YOUR TASK ->
Scan the entries below and give the number of lines containing "install", with no accompanying words.

-.-.-

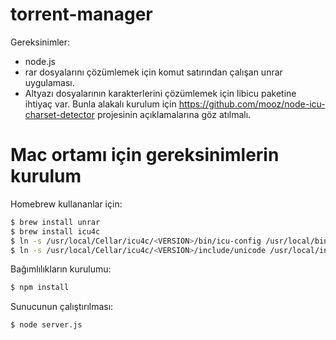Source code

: torrent-manager
===============

Gereksinimler:
* node.js
* rar dosyalarını çözümlemek için komut satırından çalışan unrar uygulaması.
* Altyazı dosyalarının karakterlerini çözümlemek için libicu paketine ihtiyaç var. Bunla alakalı kurulum için https://github.com/mooz/node-icu-charset-detector projesinin açıklamalarına göz atılmalı.

# Mac ortamı için gereksinimlerin kurulum

Homebrew kullananlar için:
```bash
$ brew install unrar
$ brew install icu4c
$ ln -s /usr/local/Cellar/icu4c/<VERSION>/bin/icu-config /usr/local/bin/icu-config
$ ln -s /usr/local/Cellar/icu4c/<VERSION>/include/unicode /usr/local/include
```

Bağımlılıkların kurulumu:
```bash
$ npm install
```

Sunucunun çalıştırılması:
```bash
$ node server.js
```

-.-.-

ANSWER TO THIS TASK ->
3